## DATA IN THIS EXERCISE
################

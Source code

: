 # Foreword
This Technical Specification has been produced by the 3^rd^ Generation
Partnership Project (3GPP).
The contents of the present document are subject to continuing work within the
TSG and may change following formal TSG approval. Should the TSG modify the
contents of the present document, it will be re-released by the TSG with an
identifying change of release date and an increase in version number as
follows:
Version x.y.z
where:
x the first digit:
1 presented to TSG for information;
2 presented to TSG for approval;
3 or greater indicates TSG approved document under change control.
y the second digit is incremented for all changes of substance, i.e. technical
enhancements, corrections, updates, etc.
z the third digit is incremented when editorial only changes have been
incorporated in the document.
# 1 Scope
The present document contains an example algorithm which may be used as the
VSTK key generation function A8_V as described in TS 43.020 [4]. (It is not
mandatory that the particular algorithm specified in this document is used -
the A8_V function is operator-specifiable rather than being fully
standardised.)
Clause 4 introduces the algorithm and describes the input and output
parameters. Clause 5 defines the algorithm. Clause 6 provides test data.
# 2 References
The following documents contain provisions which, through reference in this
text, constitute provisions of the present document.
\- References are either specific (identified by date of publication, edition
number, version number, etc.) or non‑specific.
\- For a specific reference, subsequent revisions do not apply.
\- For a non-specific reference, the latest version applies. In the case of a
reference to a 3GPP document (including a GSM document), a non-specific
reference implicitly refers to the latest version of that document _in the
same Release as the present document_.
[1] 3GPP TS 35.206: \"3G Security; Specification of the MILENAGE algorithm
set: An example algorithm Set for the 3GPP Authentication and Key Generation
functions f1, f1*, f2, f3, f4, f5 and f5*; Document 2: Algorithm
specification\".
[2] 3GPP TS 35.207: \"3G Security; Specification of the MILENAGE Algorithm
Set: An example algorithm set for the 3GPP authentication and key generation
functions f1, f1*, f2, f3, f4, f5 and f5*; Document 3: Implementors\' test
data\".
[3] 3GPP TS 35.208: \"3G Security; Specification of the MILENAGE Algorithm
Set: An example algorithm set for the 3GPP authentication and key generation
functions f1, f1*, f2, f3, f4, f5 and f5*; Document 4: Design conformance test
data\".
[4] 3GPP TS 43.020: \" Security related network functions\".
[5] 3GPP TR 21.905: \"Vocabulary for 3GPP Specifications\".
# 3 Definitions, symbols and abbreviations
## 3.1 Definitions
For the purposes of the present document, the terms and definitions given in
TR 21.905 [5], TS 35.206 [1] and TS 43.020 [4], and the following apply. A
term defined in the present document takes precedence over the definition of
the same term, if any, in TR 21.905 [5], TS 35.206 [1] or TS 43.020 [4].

################

Each line between the start of the listing above and the line containing "[2] 3GPP TS", with both ends counted, is to be set down unchanged.

Source code

: # Foreword
This Technical Specification has been produced by the 3^rd^ Generation
Partnership Project (3GPP).
The contents of the present document are subject to continuing work within the
TSG and may change following formal TSG approval. Should the TSG modify the
contents of the present document, it will be re-released by the TSG with an
identifying change of release date and an increase in version number as
follows:
Version x.y.z
where:
x the first digit:
1 presented to TSG for information;
2 presented to TSG for approval;
3 or greater indicates TSG approved document under change control.
y the second digit is incremented for all changes of substance, i.e. technical
enhancements, corrections, updates, etc.
z the third digit is incremented when editorial only changes have been
incorporated in the document.
# 1 Scope
The present document contains an example algorithm which may be used as the
VSTK key generation function A8_V as described in TS 43.020 [4]. (It is not
mandatory that the particular algorithm specified in this document is used -
the A8_V function is operator-specifiable rather than being fully
standardised.)
Clause 4 introduces the algorithm and describes the input and output
parameters. Clause 5 defines the algorithm. Clause 6 provides test data.
# 2 References
The following documents contain provisions which, through reference in this
text, constitute provisions of the present document.
\- References are either specific (identified by date of publication, edition
number, version number, etc.) or non‑specific.
\- For a specific reference, subsequent revisions do not apply.
\- For a non-specific reference, the latest version applies. In the case of a
reference to a 3GPP document (including a GSM document), a non-specific
reference implicitly refers to the latest version of that document _in the
same Release as the present document_.
[1] 3GPP TS 35.206: \"3G Security; Specification of the MILENAGE algorithm
set: An example algorithm Set for the 3GPP Authentication and Key Generation
functions f1, f1*, f2, f3, f4, f5 and f5*; Document 2: Algorithm
specification\".
[2] 3GPP TS 35.207: \"3G Security; Specification of the MILENAGE Algorithm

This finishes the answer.